Trancending identities and othernesses: a challenge for public anthropology
Vassiliki Lalioti (National and Kapodistrian University of Athens)
Paper short abstract:
In the context of globalisation, anthropology could improve its public profile by transcending the dipole ‘contextualisation or human universals’, developing an active dialogue with non-governmental organisations that promote issues such as human rights and religious and racial equality.
Paper long abstract:
Anthropology has emerged as a translator of ways of life beyond the borders of its readers' experiences, challenging ethnocentrism, media stereotypes, denouncing discrimination and prejudice. One of its main purposes has been to call into question the established, offering distinct perspectives on the larger social dilemmas and fields of national and transnational power. All these have created the image of a discipline that cannot be carried out solely 'behind closed doors'. For achieving its purposes anthropology, at least in its recent history, has focused almost exclusively on the celebration of human diversity alone, through studies of the politics of identity and difference, of cultural difference within the context of history of power relations. In an increasingly globalised world, however, anthropological knowledge will be irrelevant as long as it does not provoke universal despair, if it does not offer feelings of security and solutions to social problems, if it does not help people understand their place in the world (natural and cultural) as a whole.

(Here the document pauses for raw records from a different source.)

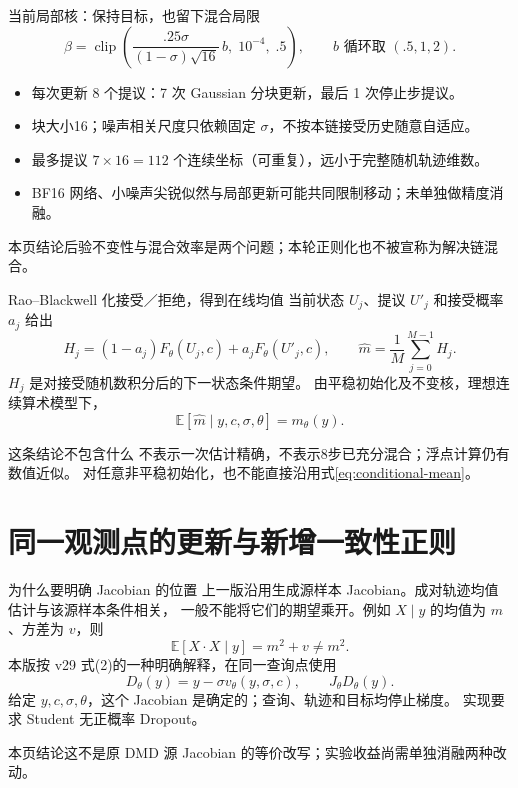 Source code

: \documentclass[10pt,aspectratio=169]{beamer}
\newcommand{\E}{\mathbb E}
\newcommand{\takeaway}[1]{\begin{exampleblock}{本页结论}\small #1\end{exampleblock}}
\begin{document}
\begin{frame}{当前局部核：保持目标，也留下混合局限}
\small
\begin{equation}
\beta=\operatorname{clip}\left(
\frac{.25\sigma}{(1-\sigma)\sqrt{16}}\,b,\;10^{-4},\;.5\right),
\qquad b\text{ 循环取 }(.5,1,2).
\end{equation}
\begin{itemize}\itemsep3pt
\item 每次更新 8 个提议：7 次 Gaussian 分块更新，最后 1 次停止步提议。
\item 块大小16；噪声相关尺度只依赖固定 $\sigma$，不按本链接受历史随意自适应。
\item 最多提议 $7\times16=112$ 个连续坐标（可重复），远小于完整随机轨迹维数。
\item BF16 网络、小噪声尖锐似然与局部更新可能共同限制移动；未单独做精度消融。
\end{itemize}
\takeaway{后验不变性与混合效率是两个问题；本轮正则化也不被宣称为解决链混合。}
\end{frame}

\begin{frame}{Rao--Blackwell 化接受／拒绝，得到在线均值}
\small
当前状态 $U_j$、提议 $U'_j$ 和接受概率 $a_j$ 给出
\begin{equation}
H_j=(1-a_j)F_\theta(U_j,c)+a_jF_\theta(U'_j,c),\qquad
\widehat m=\frac1M\sum_{j=0}^{M-1}H_j.
\end{equation}
$H_j$ 是对接受随机数积分后的下一状态条件期望。
由平稳初始化及不变核，理想连续算术模型下，
\begin{equation}\label{eq:conditional-mean}
\E[\widehat m\mid y,c,\sigma,\theta]=m_\theta(y).
\end{equation}
\begin{alertblock}{这条结论不包含什么}
不表示一次估计精确，不表示8步已充分混合；浮点计算仍有数值近似。
对任意非平稳初始化，也不能直接沿用式\eqref{eq:conditional-mean}。
\end{alertblock}
\end{frame}

\section{同一观测点的更新与新增一致性正则}
\begin{frame}{为什么要明确 Jacobian 的位置}
\small
上一版沿用生成源样本 Jacobian。成对轨迹均值估计与该源样本条件相关，
一般不能将它们的期望乘开。例如 $X\mid y$ 的均值为 $m$、方差为 $v$，则
\begin{equation}
\E[X\cdot X\mid y]=m^2+v\ne m^2.
\end{equation}
本版按 v29 式(2)的一种明确解释，在同一查询点使用
\begin{equation}\label{eq:denoiser}
D_\theta(y)=y-\sigma v_\theta(y,\sigma,c),\qquad J_\theta D_\theta(y).
\end{equation}
给定 $y,c,\sigma,\theta$，这个 Jacobian 是确定的；查询、轨迹和目标均停止梯度。
实现要求 Student 无正概率 Dropout。
\takeaway{这不是原 DMD 源 Jacobian 的等价改写；实验收益尚需单独消融两种改动。}
\end{frame}
\end{document}
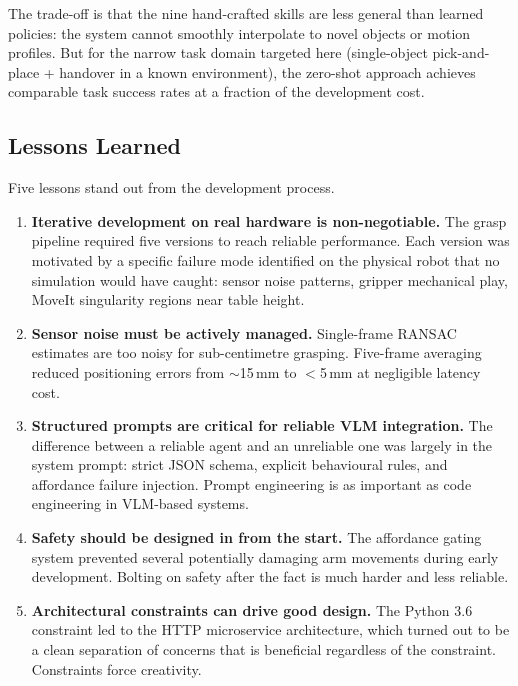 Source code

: The trade-off is that the nine hand-crafted skills are less general than learned
policies: the system cannot smoothly interpolate to novel objects or motion profiles.
But for the narrow task domain targeted here (single-object pick-and-place + handover in
a known environment), the zero-shot approach achieves comparable task success rates at
a fraction of the development cost.

\subsection{Lessons Learned}

Five lessons stand out from the development process.

\begin{enumerate}

  \item \textbf{Iterative development on real hardware is non-negotiable.}
        The grasp pipeline required five versions to reach reliable performance.
        Each version was motivated by a specific failure mode identified on the physical
        robot that no simulation would have caught: sensor noise patterns, gripper
        mechanical play, MoveIt singularity regions near table height.

  \item \textbf{Sensor noise must be actively managed.}
        Single-frame RANSAC estimates are too noisy for sub-centimetre grasping.
        Five-frame averaging reduced positioning errors from $\sim$15\,mm to $<$5\,mm
        at negligible latency cost.

  \item \textbf{Structured prompts are critical for reliable VLM integration.}
        The difference between a reliable agent and an unreliable one was largely in the
        system prompt: strict JSON schema, explicit behavioural rules, and affordance
        failure injection.
        Prompt engineering is as important as code engineering in VLM-based systems.

  \item \textbf{Safety should be designed in from the start.}
        The affordance gating system prevented several potentially damaging arm movements
        during early development.
        Bolting on safety after the fact is much harder and less reliable.

  \item \textbf{Architectural constraints can drive good design.}
        The Python 3.6 constraint led to the HTTP microservice architecture, which turned
        out to be a clean separation of concerns that is beneficial regardless of the
        constraint.
        Constraints force creativity.

\end{enumerate}

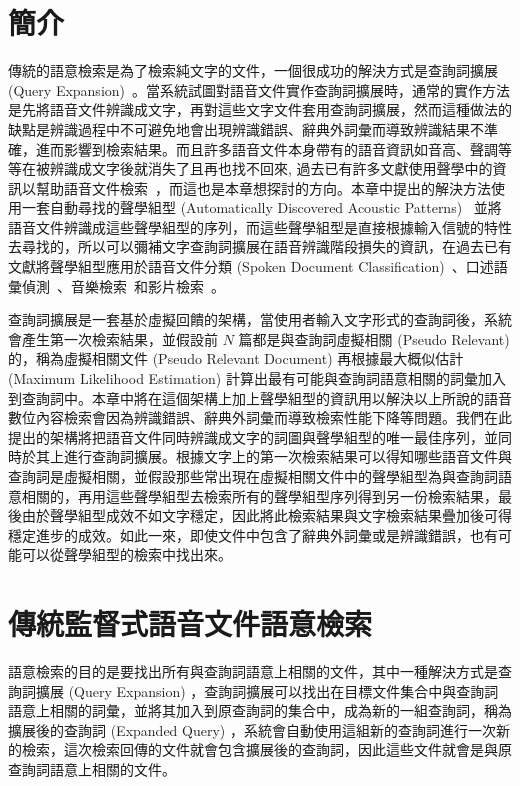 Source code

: \section{簡介}
傳統的語意檢索是為了檢索純文字的文件，一個很成功的解決方式是查詢詞擴展 (Query Expansion)~\cite{tao2006regularized, lavrenko2001relevance, lv2009comparative}。當系統試圖對語音文件實作查詢詞擴展時，通常的實作方法是先將語音文件辨識成文字，再對這些文字文件套用查詢詞擴展，然而這種做法的缺點是辨識過程中不可避免地會出現辨識錯誤、辭典外詞彙而導致辨識結果不準確，進而影響到檢索結果。而且許多語音文件本身帶有的語音資訊如音高、聲調等等在被辨識成文字後就消失了且再也找不回來, 過去已有許多文獻使用聲學中的資訊以幫助語音文件檢索~\cite{parada2009query, norouzian2012exploiting, lee2012open, lee2011improved, lee2012integrating}，而這也是本章想探討的方向。本章中提出的解決方法使用一套自動尋找的聲學組型 (Automatically Discovered Acoustic Patterns)~\cite{lee2012nonparametric, jansen2011towards, jansen2010towards, park2008unsupervised, stouten2008discovering, wang2011iterative, vanhainen2012word, driesen2012fast, zhang2010towards} 並將語音文件辨識成這些聲學組型的序列，而這些聲學組型是直接根據輸入信號的特性去尋找的，所以可以彌補文字查詢詞擴展在語音辨識階段損失的資訊，在過去已有文獻將聲學組型應用於語音文件分類 (Spoken Document Classification)~\cite{siu2010improved, hazen2011topic, gish2009unsupervised, chaudhuri2011unsupervised}、口述語彙偵測~\cite{lee2012nonparametric, huijbregts2011unsupervised, chan2011unsupervised, wang2012acoustic}、音樂檢索~\cite{riley2008text}和影片檢索~\cite{liu2010coherent}。

查詢詞擴展是一套基於虛擬回饋的架構，當使用者輸入文字形式的查詢詞後，系統會產生第一次檢索結果，並假設前 $N$ 篇都是與查詢詞虛擬相關 (Pseudo Relevant) 的，稱為虛擬相關文件 (Pseudo Relevant Document) 再根據最大概似估計 (Maximum Likelihood Estimation) 計算出最有可能與查詢詞語意相關的詞彙加入到查詢詞中。本章中將在這個架構上加上聲學組型的資訊用以解決以上所說的語音數位內容檢索會因為辨識錯誤、辭典外詞彙而導致檢索性能下降等問題。我們在此提出的架構將把語音文件同時辨識成文字的詞圖與聲學組型的唯一最佳序列，並同時於其上進行查詢詞擴展。根據文字上的第一次檢索結果可以得知哪些語音文件與查詢詞是虛擬相關，並假設那些常出現在虛擬相關文件中的聲學組型為與查詢詞語意相關的，再用這些聲學組型去檢索所有的聲學組型序列得到另一份檢索結果，最後由於聲學組型成效不如文字穩定，因此將此檢索結果與文字檢索結果疊加後可得穩定進步的成效。如此一來，即使文件中包含了辭典外詞彙或是辨識錯誤，也有可能可以從聲學組型的檢索中找出來。

\section{傳統監督式語音文件語意檢索}
\label{sec:chap4_semantic_retrieval}
語意檢索的目的是要找出所有與查詢詞語意上相關的文件，其中一種解決方式是查詢詞擴展 (Query Expansion) ，查詢詞擴展可以找出在目標文件集合中與查詢詞語意上相關的詞彙，並將其加入到原查詢詞的集合中，成為新的一組查詢詞，稱為擴展後的查詢詞 (Expanded Query) ，系統會自動使用這組新的查詢詞進行一次新的檢索，這次檢索回傳的文件就會包含擴展後的查詢詞，因此這些文件就會是與原查詢詞語意上相關的文件。

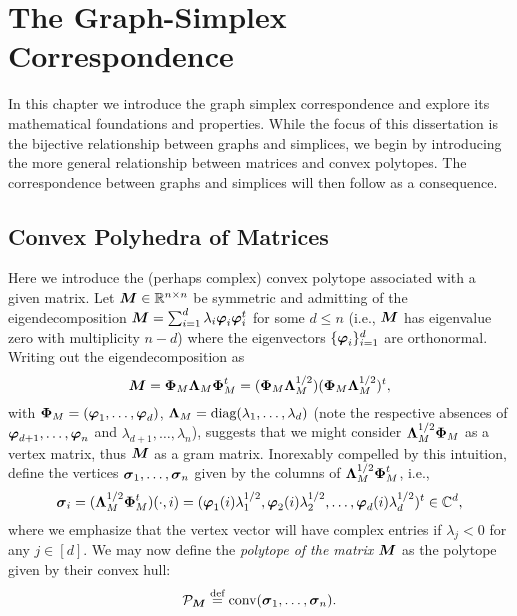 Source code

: \chapter{The Graph-Simplex Correspondence}
\label{chap:correspondence}

In this chapter we introduce the graph simplex correspondence and explore its mathematical foundations and properties. While the focus of this dissertation is the bijective relationship between graphs and simplices, we begin by introducing the more general relationship between matrices and convex polytopes. The correspondence between graphs and simplices will then follow as a consequence. 


\section{Convex Polyhedra of Matrices}
\label{sec:correspondence_polyhedra_matrices}
Here we introduce the (perhaps complex) convex polytope associated with a given matrix. Let ${\vb*{M}}\in \mathbb{R}^{n\times n}$ be symmetric and admitting of the eigendecomposition ${\vb*{M}}=\sum_{i=1}^d \lambda_i \vb*{\varphi}_i\vb*{\varphi}_i^t$ for some $d\leq n$ (i.e., ${\vb*{M}}$ has eigenvalue zero with multiplicity $n-d$) where the eigenvectors $\{\vb*{\varphi}_i\}_{i=1}^d $ are orthonormal. Writing out the eigendecomposition as 
\begin{equation*}
{\vb*{M}}=\boldsymbol{\Phi}_M\vb{\Lambda}_M\boldsymbol{\Phi}_M^t=(\boldsymbol{\Phi}_M\vb{\Lambda}_M^{1/2})(\boldsymbol{\Phi}_M\vb{\Lambda}_M^{1/2})^t,
\end{equation*}
with $\boldsymbol{\Phi}_M = (\vb*{\varphi}_1,\dots,\vb*{\varphi}_d)$, $\vb{\Lambda}_M=\text{diag}(\lambda_1,\dots,\lambda_d)$ (note the respective absences of $\vb*{\varphi}_{d+1},\dots,\\\vb*{\varphi}_n$ and $\lambda_{d+1},\dots,\lambda_n$), suggests that we might consider $\vb{\Lambda}_M^{1/2}\boldsymbol{\Phi}_M$ as a vertex matrix, thus ${\vb*{M}}$ as a gram matrix. 
Inorexably compelled by this intuition, define the vertices $\vb*{\sigma}_1,\dots,\vb*{\sigma}_n$ given by the columns of $\vb{\Lambda}_M^{1/2}\boldsymbol{\Phi}_M^t$, i.e.,  
\begin{equation*}
    \vb*{\sigma}_i = (\vb{\Lambda}_M^{1/2}\boldsymbol{\Phi}_M^t) (\cdot,i) = (\vb*{\varphi}_1(i)\lambda_1^{1/2}, \vb*{\varphi}_2(i)\lambda_2^{1/2},\dots,\vb*{\varphi}_d(i)\lambda_d^{1/2})^t\in \mathbb{C}^d,
\end{equation*}
where we emphasize that the vertex vector will have complex entries if $\lambda_j<0$ for any $j\in[d]$. We may now define the \emph{polytope of the matrix ${\vb*{M}}$} as the polytope given by their convex hull:
\begin{equation*}
\mathcal{P}_{\vb*{M}}\overset{\text{def}}{=} \textnormal{conv}(\vb*{\sigma}_1,\dots,\vb*{\sigma}_n).
\end{equation*}
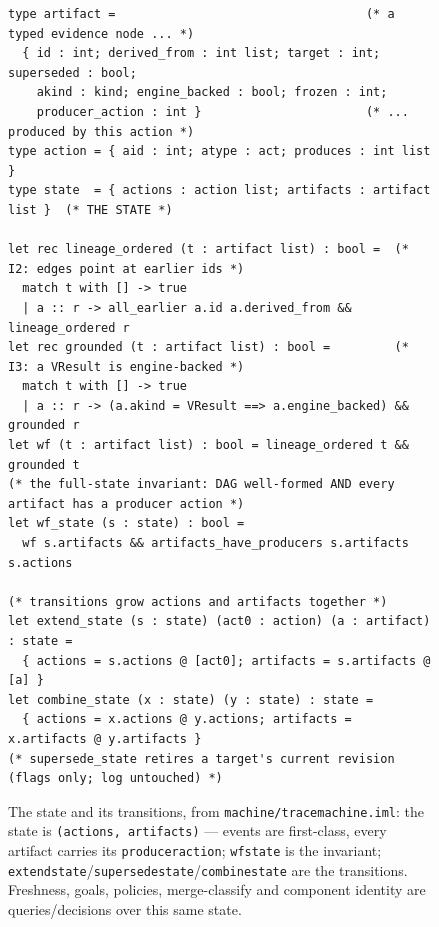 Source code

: \documentclass[11pt]{article}
\newcommand{\codeus}{\textunderscore\penalty100\relax}
\newcommand{\code}[1]{\texttt{\let\_\codeus #1}}
\begin{document}
\begin{figure}[H]
\begin{lstlisting}[language=IML]
type artifact =                                   (* a typed evidence node ... *)
  { id : int; derived_from : int list; target : int; superseded : bool;
    akind : kind; engine_backed : bool; frozen : int;
    producer_action : int }                       (* ... produced by this action *)
type action = { aid : int; atype : act; produces : int list }
type state  = { actions : action list; artifacts : artifact list }  (* THE STATE *)

let rec lineage_ordered (t : artifact list) : bool =  (* I2: edges point at earlier ids *)
  match t with [] -> true
  | a :: r -> all_earlier a.id a.derived_from && lineage_ordered r
let rec grounded (t : artifact list) : bool =         (* I3: a VResult is engine-backed *)
  match t with [] -> true
  | a :: r -> (a.akind = VResult ==> a.engine_backed) && grounded r
let wf (t : artifact list) : bool = lineage_ordered t && grounded t
(* the full-state invariant: DAG well-formed AND every artifact has a producer action *)
let wf_state (s : state) : bool =
  wf s.artifacts && artifacts_have_producers s.artifacts s.actions

(* transitions grow actions and artifacts together *)
let extend_state (s : state) (act0 : action) (a : artifact) : state =
  { actions = s.actions @ [act0]; artifacts = s.artifacts @ [a] }
let combine_state (x : state) (y : state) : state =
  { actions = x.actions @ y.actions; artifacts = x.artifacts @ y.artifacts }
(* supersede_state retires a target's current revision (flags only; log untouched) *)
\end{lstlisting}
\caption{The state and its transitions, from \code{machine/trace\_machine.iml}: the state is
\code{(actions, artifacts)} --- events are first-class, every artifact carries its \code{producer\_action};
\code{wf\_state} is the invariant; \code{extend\_state}/\code{supersede\_state}/\code{combine\_state} are the
transitions. Freshness, goals, policies, merge-classify and component identity are queries/decisions
over this same state.}
\label{fig:machine-state}
\end{figure}
\end{document}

Even within the context of recent developments in other disciplines (e.g. biological sciences - cloning, organ transplantation, etc.) nature is becoming artificial and culture is becoming natural while both categories are called into question. Anthropology could thus create a higher public profile by transcending the dipole 'contextualization or human universals' and help individuals place themselves more effectively in a connected and able to communicate world.